Capital Payment for Land Purchase Cannot Be Disallowed Under Section 40A(3) When Not Claimed as Expenditure: ITAT Nagpur

Case Overview

Ganesh Builders Ltd. Vs DCIT (ITAT Nagpur)

The Income Tax Appellate Tribunal, Nagpur Bench, adjudicated a set of consolidated appeals filed by the assessee arising out of a common order dated 09/12/2024 passed by the Commissioner of Income Tax (Appeals) / National Faceless Appeal Centre (NFAC), Delhi, covering Assessment Years 2013–14 and 2014–15. The assessee, a public limited company engaged in construction, real estate development, and related business activities, contested several additions upheld by the CIT(A), including disallowance under Section 40A(3) of the Income Tax Act, 1961, treatment of agricultural income, and valuation-related additions.

The Tribunal took up ITA No. 625/Nag/2025 for AY 2013–14 as the lead case, with the findings applied mutatis mutandis to ITA No. 626/Nag/2024 for AY 2014–15.
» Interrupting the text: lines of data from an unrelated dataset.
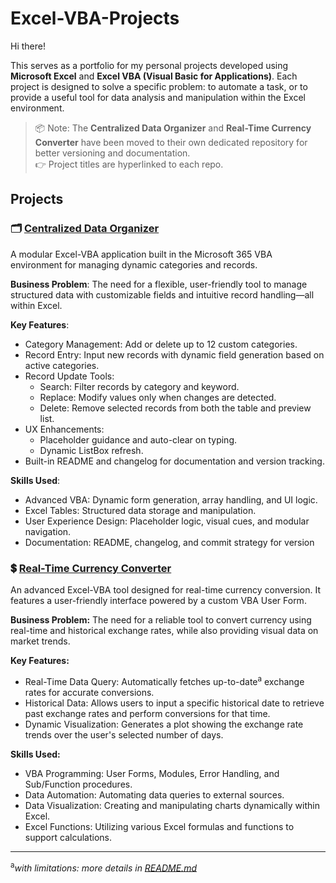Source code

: # Excel-VBA-Projects

Hi there!

This serves as a portfolio for my personal projects developed using **Microsoft Excel** and **Excel VBA (Visual Basic for Applications)**. Each project is designed to solve a specific problem: to automate a task, or to provide a useful tool for data analysis and manipulation within the Excel environment.

> 📦 Note: The **Centralized Data Organizer** and **Real-Time Currency Converter** have been moved to their own dedicated repository for better versioning and documentation.  
> 👉 Project titles are hyperlinked to each repo.

## Projects

### 🗂️ [Centralized Data Organizer](https://github.com/alfa-san/Centralized-Data-Organizer)
A modular Excel-VBA application built in the Microsoft 365 VBA environment for managing dynamic categories and records.

**Business Problem**: The need for a flexible, user-friendly tool to manage structured data with customizable fields and intuitive record handling—all within Excel.

**Key Features**:
- Category Management: Add or delete up to 12 custom categories.
- Record Entry: Input new records with dynamic field generation based on active categories.
- Record Update Tools:
  - Search: Filter records by category and keyword.
  - Replace: Modify values only when changes are detected.
  - Delete: Remove selected records from both the table and preview list.
- UX Enhancements:
  - Placeholder guidance and auto-clear on typing.
  - Dynamic ListBox refresh.
- Built-in README and changelog for documentation and version tracking.

**Skills Used**:
- Advanced VBA: Dynamic form generation, array handling, and UI logic.
- Excel Tables: Structured data storage and manipulation.
- User Experience Design: Placeholder logic, visual cues, and modular navigation.
- Documentation: README, changelog, and commit strategy for version 

### 💲 [Real-Time Currency Converter](https://github.com/alfa-san/Real-Time-Currency-Converter)
An advanced Excel-VBA tool designed for real-time currency conversion. It features a user-friendly interface powered by a custom VBA User Form.

**Business Problem:**
The need for a reliable tool to convert currency using real-time and historical exchange rates, while also providing visual data on market trends.

**Key Features:**
- Real-Time Data Query: Automatically fetches up-to-date<sup>a</sup> exchange rates for accurate conversions. 
- Historical Data: Allows users to input a specific historical date to retrieve past exchange rates and perform conversions for that time.
- Dynamic Visualization: Generates a plot showing the exchange rate trends over the user's selected number of days.

**Skills Used:**
- VBA Programming: User Forms, Modules, Error Handling, and Sub/Function procedures.
- Data Automation: Automating data queries to external sources.
- Data Visualization: Creating and manipulating charts dynamically within Excel.
- Excel Functions: Utilizing various Excel formulas and functions to support calculations.

---
<sup>a</sup>_with limitations: more details in [README.md](https://github.com/alfa-san/Real-Time-Currency-Converter/blob/main/README.md)_

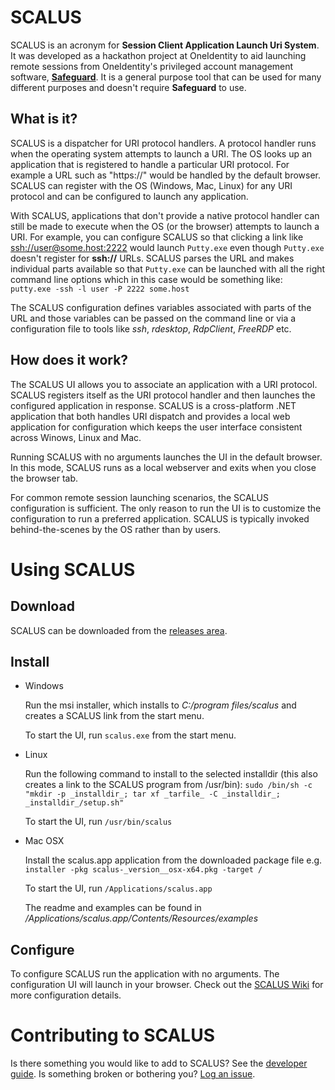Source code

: # SCALUS

SCALUS is an acronym for **Session Client Application Launch Uri System**. It was developed as a hackathon project at OneIdentity to aid launching remote sessions from OneIdentity's privileged account management software, [**Safeguard**](https://www.oneidentity.com/one-identity-safeguard). It is a general purpose tool that can be used for many different purposes and doesn't require **Safeguard** to use.

## What is it?

SCALUS is a dispatcher for URI protocol handlers. A protocol handler runs when the operating system attempts to launch a URI. The OS looks up an application that is registered to handle a particular URI protocol. For example a URL such as "https://" would be handled by the default browser. SCALUS can register with the OS (Windows, Mac, Linux) for any URI protocol and can be configured to launch any application. 

With SCALUS, applications that don't provide a native protocol handler can still be made to execute when the OS (or the browser) attempts to launch a URI. For example, you can configure SCALUS so that clicking a link like [ssh://user@some.host:2222]()  would launch `Putty.exe` even though `Putty.exe` doesn't register for **ssh://** URLs. SCALUS parses the URL and makes individual parts available so that `Putty.exe` can be launched with all the right command line options which in this case would be something like: `putty.exe -ssh -l user -P 2222 some.host`

The SCALUS configuration defines variables associated with parts of the URL and those variables can be passed on the command line or via a configuration file to tools like _ssh_, _rdesktop_, _RdpClient_, _FreeRDP_ etc.

## How does it work?

The SCALUS UI allows you to associate an application with a URI protocol. SCALUS registers itself as the URI protocol handler and then launches the configured application in response. SCALUS is a cross-platform .NET application that both handles URI dispatch and provides a local web application for configuration which keeps the user interface consistent across Winows, Linux and Mac.

Running SCALUS with no arguments launches the UI in the default browser. In this mode, SCALUS runs as a local webserver and exits when you close the browser tab. 

For common remote session launching scenarios, the SCALUS configuration is sufficient. The only reason to run the UI is to customize the configuration to run a preferred application. SCALUS is typically invoked behind-the-scenes by the OS rather than by users.

# Using SCALUS

## Download
SCALUS can be downloaded from the [releases area](https://github.com/OneIdentity/SCALUS/releases).

## Install
* Windows

    Run the msi installer, which installs to _C:/program files/scalus_ and creates a SCALUS link from the start menu.

    To start the UI, run `scalus.exe` from the start menu.

* Linux

    Run the following command to install to the selected installdir (this also creates a link to the SCALUS program from /usr/bin):
    `sudo /bin/sh -c "mkdir -p _installdir_; tar xf _tarfile_ -C _installdir_; _installdir_/setup.sh"`
     
    To start the UI, run  `/usr/bin/scalus`
 
* Mac OSX

    Install the scalus.app application from the downloaded package file  e.g.
    `installer -pkg scalus-_version__osx-x64.pkg -target /`

    To start the UI, run `/Applications/scalus.app`

    The readme and examples can be found in _/Applications/scalus.app/Contents/Resources/examples_

## Configure

To configure SCALUS run the application with no arguments. The configuration UI will launch in your browser. Check out the [SCALUS Wiki](https://github.com/OneIdentity/SCALUS/wiki) for more configuration details.

# Contributing to SCALUS

Is there something you would like to add to SCALUS? See the [developer guide](src/README.md). Is something broken or bothering you? [Log an issue](https://github.com/OneIdentity/SCALUS/issues).
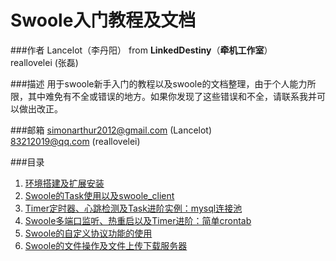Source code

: Swoole入门教程及文档
===================

###作者
Lancelot（李丹阳） from **LinkedDestiny**（**牵机工作室**）<br>
reallovelei (张磊) <br>

###描述
用于swoole新手入门的教程以及swoole的文档整理，由于个人能力所限，其中难免有不全或错误的地方。如果你发现了这些错误和不全，请联系我并可以做出改正。

###邮箱
simonarthur2012@gmail.com (Lancelot)<br>
83212019@qq.com (reallovelei)<br>

###目录
1. [环境搭建及扩展安装](01-环境搭建及扩展安装.md)
2. [Swoole的Task使用以及swoole_client](02-Swoole的Task使用以及swoole_client.md)
3. [Timer定时器、心跳检测及Task进阶实例：mysql连接池](03.Timer定时器、心跳检测及Task进阶实例：mysql连接池.md)
4. [Swoole多端口监听、热重启以及Timer进阶：简单crontab](#04Swoole多端口监听、热重启以及Timer进阶：简单crontab.md)
5. [Swoole的自定义协议功能的使用](#05Swoole的自定义协议功能的使用.md)
6. [Swoole的文件操作及文件上传下载服务器](#06-Swoole的文件操作及文件上传下载服务器.md)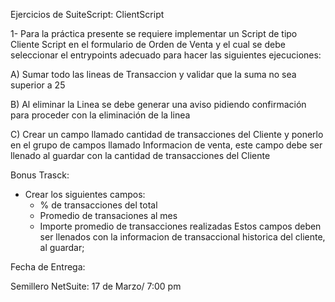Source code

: Ejercicios de SuiteScript: ClientScript

1- Para la práctica presente se requiere implementar un Script de tipo Cliente Script en el formulario de Orden de Venta y el cual se debe seleccionar el entrypoints adecuado para hacer las siguientes ejecuciones:

A) Sumar todo las lineas de Transaccion y validar que la suma no sea superior a 25

B) Al eliminar la Linea se debe generar una aviso pidiendo confirmación para proceder con la eliminación de la  linea

C) Crear un campo llamado cantidad de transacciones del Cliente y ponerlo en el grupo de campos llamado   Informacion de venta, este campo debe ser llenado al guardar con la cantidad de transacciones del Cliente

Bonus Trasck:

- Crear los siguientes campos:
    - % de transacciones del total
    - Promedio de transaciones al mes
    - Importe promedio de transacciones realizadas
Estos campos deben ser llenados con la informacion de transaccional historica del cliente, al guardar;

Fecha de Entrega:

Semillero NetSuite: 17 de Marzo/ 7:00 pm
Background and Facts of the Case

Assessment Year 2013–14

The assessee filed its return of income on 27.11.2013, declaring net taxable income of ₹1,07,26,804/-. The return was subsequently selected for scrutiny, and an assessment order was passed under Section 143(3) of the Income Tax Act, 1961, incorporating the following two additions:

  1. ₹21,55,000/- disallowed under Section 40A(3) on the ground that cash payments exceeding ₹20,000/- were made towards the purchase of agricultural land.
  2. ₹3,83,800/- added to income by reclassifying 50% of the declared agricultural income from an exempt category to "Income from Other Sources."

Details of the Land Transaction

During the relevant year, the assessee company purchased agricultural land bearing Khasra No. 97/2, Sheet No. 942/20, City Survey No. 8, 80, Mouza Nari, Nagpur, for a total consideration of ₹77,00,000/-, vide sale deed executed on 22/06/2012. Out of this total, a sum of ₹21,55,000/- was paid in cash at the express request of the vendors — namely Shri Ravindra Rameshwar Shirke and Shri Shankar Rameshwar Shirke — who were farmers residing in rural areas and had an immediate need for cash at the time of the transaction.
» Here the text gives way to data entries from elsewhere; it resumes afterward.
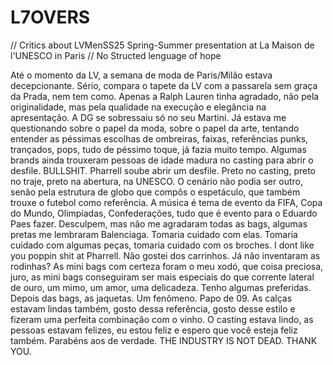 # L7OVERS
// Critics about LVMenSS25 Spring-Summer presentation at La Maison de l'UNESCO in Paris
// No Structed lenguage of hope
<html lang="pt-BR">


Até o momento da LV, a semana de moda de Paris/Milão estava decepcionante. Sério, compara o tapete da LV com a passarela sem graça da Prada, nem tem como. Apenas a Ralph Lauren tinha agradado, não pela originalidade, mas pela qualidade na execução e elegância na apresentação. A DG se sobressaiu só no seu Martini. Já estava me questionando sobre o papel da moda, sobre o papel da arte, tentando entender as péssimas escolhas de ombreiras, faixas, referências punks, trançados, pops, tudo de péssimo toque, já fazia muito tempo. Algumas brands ainda trouxeram pessoas de idade madura no casting para abrir o desfile. BULLSHIT. Pharrell soube abrir um desfile. Preto no casting, preto no traje, preto na abertura, na UNESCO. O cenário não podia ser outro, senão pela estrutura de globo que compôs o espetáculo, que também trouxe o futebol como referência. A música é tema de evento da FIFA, Copa do Mundo, Olimpíadas, Confederações, tudo que é evento para o Eduardo Paes fazer. Desculpem, mas não me agradaram todas as bags, algumas pretas me lembraram Balenciaga. Tomaria cuidado com elas. Tomaria cuidado com algumas peças, tomaria cuidado com os broches. I dont like you poppin shit at Pharrell. Não gostei dos carrinhos. Já não inventaram as rodinhas? As mini bags com certeza foram o meu xodó, que coisa preciosa, juro, as mini bags conseguiram ser mais especiais do que corrente lateral de ouro, um mimo, um amor, uma delicadeza. Tenho algumas preferidas. Depois das bags, as jaquetas. Um fenômeno. Papo de 09. As calças estavam lindas também, gosto dessa referência, gosto desse estilo e fizeram uma perfeita combinação com o vinho. O casting estava lindo, as pessoas estavam felizes, eu estou feliz e espero que você esteja feliz também. Parabéns aos de verdade. THE INDUSTRY IS NOT DEAD. THANK YOU.  


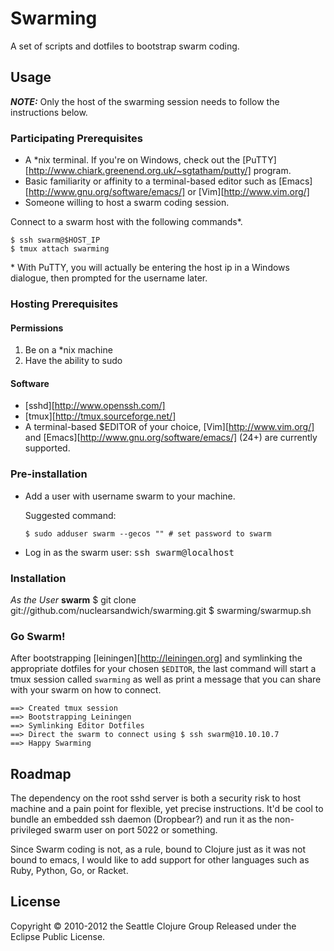 # Swarming

A set of scripts and dotfiles to bootstrap swarm coding.

## Usage

***NOTE:*** Only the host of the swarming session needs to follow the
instructions below.

### Participating Prerequisites

- A \*nix terminal. If you're on Windows, check out the
  [PuTTY][http://www.chiark.greenend.org.uk/~sgtatham/putty/] program.
- Basic familiarity or affinity to a terminal-based editor such as
  [Emacs][http://www.gnu.org/software/emacs/] or [Vim][http://www.vim.org/]
- Someone willing to host a swarm coding session.

Connect to a swarm host with the following commands\*.

    $ ssh swarm@$HOST_IP
    $ tmux attach swarming

\* With PuTTY, you will actually be entering the host ip in a Windows dialogue,
then prompted for the username later.

### Hosting Prerequisites

#### Permissions

1. Be on a \*nix machine
2. Have the ability to sudo

#### Software

- [sshd][http://www.openssh.com/]
- [tmux][http://tmux.sourceforge.net/]
- A terminal-based $EDITOR of your choice, [Vim][http://www.vim.org/]
  and [Emacs][http://www.gnu.org/software/emacs/] (24+) are currently
  supported.

### Pre-installation

<ul>
  <li>Add a user with username swarm to your machine.
  <p> Suggested command: <code><pre>$ sudo adduser swarm --gecos "" # set password to swarm</pre></code></p>
  </li>
  <li>Log in as the swarm user: <kbd>ssh swarm@localhost</kbd></li>
</ul>

### Installation 
*As the User* __swarm__
    $ git clone git://github.com/nuclearsandwich/swarming.git
    $ swarming/swarmup.sh

### Go Swarm!

After bootstrapping [leiningen][http://leiningen.org] and symlinking
the appropriate dotfiles for your chosen `$EDITOR`, the last command
will start a tmux session called `swarming` as well as print a message
that you can share with your swarm on how to connect.

    ==> Created tmux session
    ==> Bootstrapping Leiningen
    ==> Symlinking Editor Dotfiles
    ==> Direct the swarm to connect using $ ssh swarm@10.10.10.7
    ==> Happy Swarming

## Roadmap

The dependency on the root sshd server is both a security risk to host machine
and a pain point for flexible, yet precise instructions. It'd be cool to bundle
an embedded ssh daemon (Dropbear?) and run it as the non-privileged swarm user
on port 5022 or something.

Since Swarm coding is not, as a rule, bound to Clojure just as it was not bound
to emacs, I would like to add support for other languages such as Ruby, Python,
Go, or Racket.

## License

Copyright © 2010-2012 the Seattle Clojure Group
Released under the Eclipse Public License.

[PuTTY]: 
[Vim]: 
[Emacs]: 
[leiningen]: 
[tmux]: 
[sshd]:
The assessee maintained that:

  • The cash payments were made purely out of business expediency, as insisting on cheque payment risked losing the land transaction altogether.
  • All payments were duly recorded in the regular books of accounts.
  • The land was initially reflected as a capital asset / advance for land purchase in the balance sheet.
  • Upon commencement of construction, the land was transferred to stock-in-trade and reflected as a purchase in the Profit & Loss account.
  • Crucially, the cash payment of ₹21,55,000/- was not claimed as a deduction in the Profit & Loss account and therefore could not be subject to disallowance under Section 40A(3).

Agricultural Income Issue

The assessee declared agricultural income of ₹7,67,600/- from approximately 51.10 acres of land spread across Mouza Sukli, Dorli, Dahegaon, Borgaon, Chikhali, Chicholi (Taluka – Kalmeshwar), and Hingna & Nagpur. Crops cultivated included Soyabean, Tur, Cotton, Brinjal, Radish, Chillies, among others. The assessee also confirmed that land revenue was paid to the government and that irrigation was available through bore wells and open wells.